How collaboration made history in Bath

How collaboration made history in Bath

Bath: Hacked has brought the city’s historic maps to life with a combination of pure geekery, hard work and openness. It’s even more remarkable for the fact that nobody worked together.

This is a story that deserves to be told from the end.

I’ve just wasted far too much of my lunchtime browsing an online map made by a nice chap called Brendan which allows you to see the city through nine different ages of its history. It’s simple, it’s educational, it’s a lot of fun.

Brendan's historic map of BathBrendan’s mesmerising historic map of Bath

So now you’re wondering how the hell he made it, and this is why I’m so darned proud we started Bath: Hacked.

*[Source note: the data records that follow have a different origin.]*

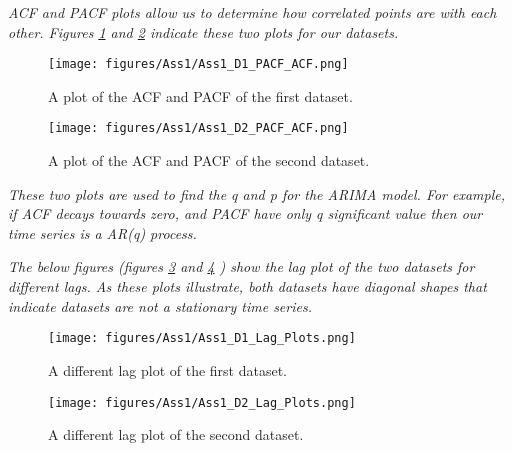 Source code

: \textit{\gls{ACF} and \gls{PACF} plots allow us to determine how correlated points are with each other. Figures \ref{fig:Ass1_D1_PACF_ACF} and \ref{fig:Ass1_D2_PACF_ACF} indicate these two plots for our datasets. }



\begin{figure}[H]
    \centering
    \begin{minipage}[b]{1\textwidth}
        \texttt{[image: figures/Ass1/Ass1\_D1\_PACF\_ACF.png]}
    \end{minipage}
    \caption{A plot of the \gls{ACF} and \gls{PACF} of the first dataset.}
    \label{fig:Ass1_D1_PACF_ACF}
\end{figure}

\begin{figure}[H]
    \centering
    \begin{minipage}[b]{1\textwidth}
        \texttt{[image: figures/Ass1/Ass1\_D2\_PACF\_ACF.png]}
    \end{minipage}
    \caption{A plot of the \gls{ACF} and \gls{PACF} of the second dataset.}
    \label{fig:Ass1_D2_PACF_ACF}
\end{figure}


\textit{These two plots are used to find the q and p for the ARIMA model. For example, if \gls{ACF} decays towards zero, and \gls{PACF} have only q significant value then our time series is a AR(q) process.}



\textit{The below figures (figures \ref{fig:Ass1_D1_Lag_Plots} and \ref{fig:Ass1_D2_Lag_Plots} ) show the lag plot of the two datasets for different lags. As these plots illustrate, both datasets have diagonal shapes that indicate datasets are not a stationary time series.  }


\begin{figure}[H]
    \centering
    \begin{minipage}[b]{1\textwidth}
        \texttt{[image: figures/Ass1/Ass1\_D1\_Lag\_Plots.png]}
    \end{minipage}
    \caption{A different lag plot of the first dataset.}
    \label{fig:Ass1_D1_Lag_Plots}
\end{figure}

\begin{figure}[H]
    \centering
    \begin{minipage}[b]{1\textwidth}
        \texttt{[image: figures/Ass1/Ass1\_D2\_Lag\_Plots.png]}
    \end{minipage}
    \caption{A different lag plot of the second dataset.}
    \label{fig:Ass1_D2_Lag_Plots}
\end{figure}



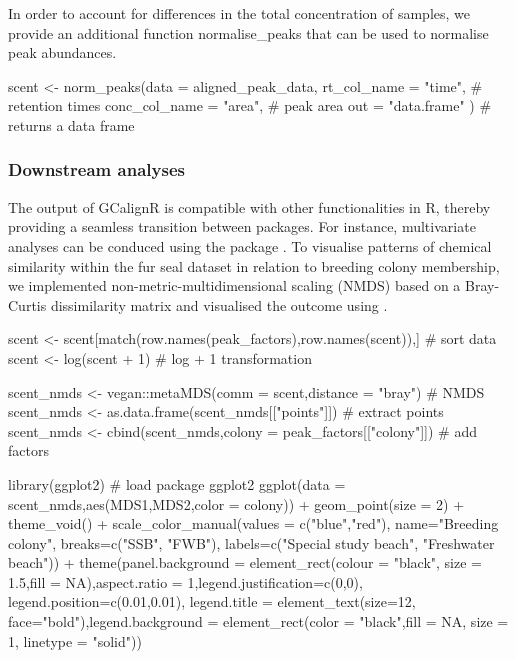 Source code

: In order to account for differences in the total concentration of
samples, we provide an additional function normalise\_peaks that can be
used to normalise peak abundances.

\begin{Schunk}
\begin{Sinput}
scent <- norm_peaks(data = aligned_peak_data,
                    rt_col_name = "time", # retention times
                    conc_col_name = "area", # peak area
                    out = "data.frame" ) # returns a data frame
\end{Sinput}
\end{Schunk}

\subsubsection{Downstream analyses}\label{downstream-analyses}

The output of GCalignR is compatible with other functionalities in R,
thereby providing a seamless transition between packages. For instance,
multivariate analyses can be conduced using the package . To
visualise patterns of chemical similarity within the fur seal dataset in
relation to breeding colony membership, we implemented
non-metric-multidimensional scaling (NMDS) based on a Bray-Curtis
dissimilarity matrix and visualised the outcome using
\href{https://CRAN.R-project.org/package=ggplot2}{}
\citep{Wickham.2009}.

\begin{Schunk}
\begin{Sinput}
scent <- scent[match(row.names(peak_factors),row.names(scent)),] # sort data 
scent <- log(scent + 1) # log + 1 transformation
\end{Sinput}
\end{Schunk}

\begin{Schunk}
\begin{Sinput}
scent_nmds <- vegan::metaMDS(comm = scent,distance = "bray") # NMDS
scent_nmds <- as.data.frame(scent_nmds[["points"]]) # extract points
scent_nmds <- cbind(scent_nmds,colony = peak_factors[["colony"]]) # add factors
\end{Sinput}
\end{Schunk}

\begin{Schunk}
\begin{Sinput}
library(ggplot2) # load package ggplot2
ggplot(data = scent_nmds,aes(MDS1,MDS2,color = colony)) +
    geom_point(size = 2) + 
    theme_void() + 
    scale_color_manual(values = c("blue","red"), 
                       name="Breeding colony",
                       breaks=c("SSB", "FWB"),
                       labels=c("Special study beach", 
                                "Freshwater beach")) +
    theme(panel.background = element_rect(colour = "black", size = 1.5,fill = NA),aspect.ratio = 1,legend.justification=c(0,0), legend.position=c(0.01,0.01), legend.title = element_text(size=12, face="bold"),legend.background = element_rect(color = "black",fill = NA, size = 1, linetype = "solid")) 
\end{Sinput}
\end{Schunk}

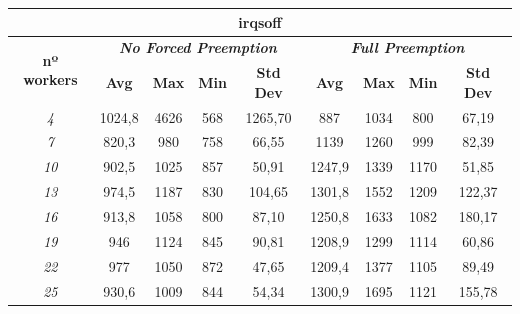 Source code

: \documentclass[../main.tex]{subfiles}
\begin{document}
\begin{table}[htp]
\begin{tabular}{|c|c|c|c|c|c|c|c|c|}
\hline
\multicolumn{9}{|c|}{\textbf{irqsoff}}                                                                                                                               \\ \hline
\multirow{2}{*}{\textbf{nº workers}} & \multicolumn{4}{c|}{\textit{\textbf{No Forced Preemption}}}   & \multicolumn{4}{c|}{\textit{\textbf{Full Preemption}}}        \\ \cline{2-9} 
                                     & \textbf{Avg} & \textbf{Max} & \textbf{Min} & \textbf{Std Dev} & \textbf{Avg} & \textbf{Max} & \textbf{Min} & \textbf{Std Dev} \\ \hline
\textit{4}                           & 1024,8       & 4626         & 568          & 1265,70          & 887          & 1034         & 800          & 67,19            \\ \hline
\textit{7}                           & 820,3        & 980          & 758          & 66,55            & 1139         & 1260         & 999          & 82,39            \\ \hline
\textit{10}                          & 902,5        & 1025         & 857          & 50,91            & 1247,9       & 1339         & 1170         & 51,85            \\ \hline
\textit{13}                          & 974,5        & 1187         & 830          & 104,65           & 1301,8       & 1552         & 1209         & 122,37           \\ \hline
\textit{16}                          & 913,8        & 1058         & 800          & 87,10            & 1250,8       & 1633         & 1082         & 180,17           \\ \hline
\textit{19}                          & 946          & 1124         & 845          & 90,81            & 1208,9       & 1299         & 1114         & 60,86            \\ \hline
\textit{22}                          & 977          & 1050         & 872          & 47,65            & 1209,4       & 1377         & 1105         & 89,49            \\ \hline
\textit{25}                          & 930,6        & 1009         & 844          & 54,34            & 1300,9       & 1695         & 1121         & 155,78           \\ \hline

\end{tabular}
\end{table}
\end{document}
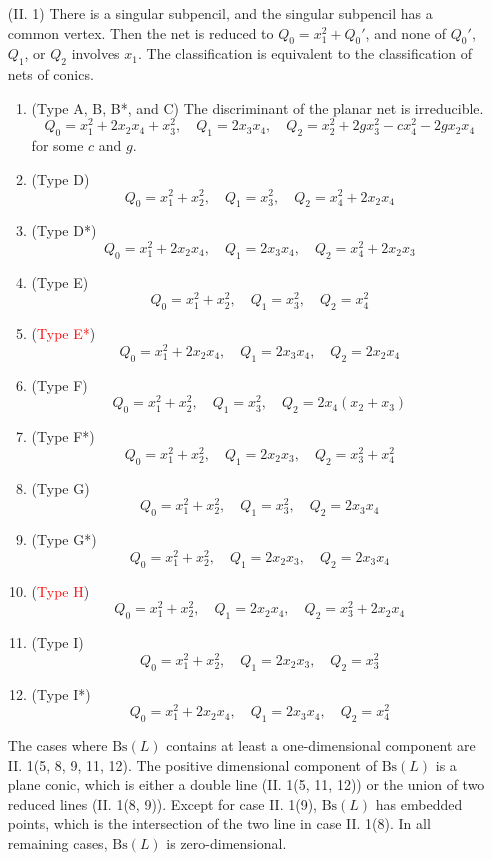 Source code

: \documentclass{amsart}[12pt]
\theoremstyle{definition}
\theoremstyle{remark}
\numberwithin{equation}{section}
\begin{document}
\begin{itemize}
\item[(II. 1)] There is a singular subpencil, and the singular subpencil has a common vertex. Then the net is reduced to $Q_0 = x_1^2 + Q_0'$, and none of $Q_0'$, $Q_1$, or $Q_2$ involves $x_1$. The classification is equivalent to the classification of nets of conics. 
\begin{enumerate}
\item (Type A, B, B*, and C) The discriminant of the planar net is irreducible.
\[
Q_0 = x_1^2 + 2x_2x_4 + x_3^2, \quad Q_1 = 2x_3x_4, \quad Q_2 = x_2^2 + 2gx_3^2 - cx_4^2 - 2gx_2x_4
\]
for some $c$ and $g$.
\item (Type D)
\[
Q_0 = x_1^2 + x_2^2, \quad Q_1 = x_3^2, \quad Q_2 = x_4^2 + 2x_2x_4
\]
\item (Type D*)
\[
Q_0 = x_1^2 + 2x_2x_4, \quad Q_1 = 2x_3x_4, \quad Q_2 = x_4^2 + 2x_2x_3
\]
\item (Type E)
\[
Q_0 = x_1^2 + x_2^2, \quad Q_1 = x_3^2, \quad Q_2 = x_4^2
\]
\item (\textcolor{red}{Type E*})
\[
Q_0 = x_1^2 + 2x_2x_4, \quad Q_1 = 2x_3x_4, \quad Q_2 = 2x_2x_4
\]
\item (Type F)
\[
Q_0 = x_1^2 + x_2^2, \quad Q_1 = x_3^2, \quad Q_2 = 2x_4(x_2 + x_3)
\]
\item (Type F*)
\[
Q_0 = x_1^2 + x_2^2, \quad Q_1 = 2x_2x_3, \quad Q_2 = x_3^2 + x_4^2
\]
\item (Type G)
\[
Q_0 = x_1^2 + x_2^2, \quad Q_1 = x_3^2, \quad Q_2 = 2x_3x_4
\]
\item (Type G*)
\[
Q_0 = x_1^2 + x_2^2, \quad Q_1 = 2x_2x_3, \quad Q_2 = 2x_3x_4
\]
\item (\textcolor{red}{Type H})
\[
Q_0 = x_1^2 + x_2^2, \quad Q_1 = 2x_2x_4, \quad Q_2 = x_3^2 + 2x_2x_4
\]
\item (Type I)
\[
Q_0 = x_1^2 + x_2^2, \quad Q_1 = 2x_2x_3, \quad Q_2 = x_3^2
\]
\item (Type I*)  
\[
Q_0 = x_1^2 + 2x_2x_4, \quad Q_1 = 2x_3x_4, \quad Q_2 = x_4^2
\]       
\end{enumerate}
The cases where $\mathrm{Bs}(L)$ contains at least a one-dimensional component are II. 1(5, 8, 9, 11, 12). The positive dimensional component of $\mathrm{Bs}(L)$ is a plane conic, which is either a double line (II. 1(5, 11, 12)) or the union of two reduced lines (II. 1(8, 9)). Except for case II. 1(9), $\mathrm{Bs}(L)$ has embedded points, which is the intersection of the two line in case II. 1(8). In all remaining cases, $\mathrm{Bs}(L)$ is zero-dimensional.


\end{itemize}
\end{document}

Some weeks earlier, another nice chap called Leigh found the original maps and went geek crazy. He’d spent many an evening digitally pinning and stretching the maps (so they match the modern plans) and then made his work openly available on the Bath: Hacked maps page. Brendan was able to build on this work.

The result was wonderful fly around the city if you loaded Leigh’s maps into Google Earth:

Leigh's historic map of BathLeigh’s maps in Google Earth

Remarkably for me, neither of these people worked directly together. Both had given up their time freely to Bath: Hacked because they love this stuff. They grafted and they shared with no expectation. Leigh worked, Brendan worked, and both passed on their efforts.

In open source terms… so far, so unremarkable. But it’s worth stepping back and comparing this with more typical approaches: If this were a city culture project, it would have taken months to spec the project, many more months to procure a solution and would no doubt have cost many, many thousands of pounds.

Instead these heroes just got on with it for the love of it, and made not one – but two – beautiful historic maps of our city. I’m guessing towns and cities everywhere would love this kind of public resource.

I salute them both. This is how to engineer magic.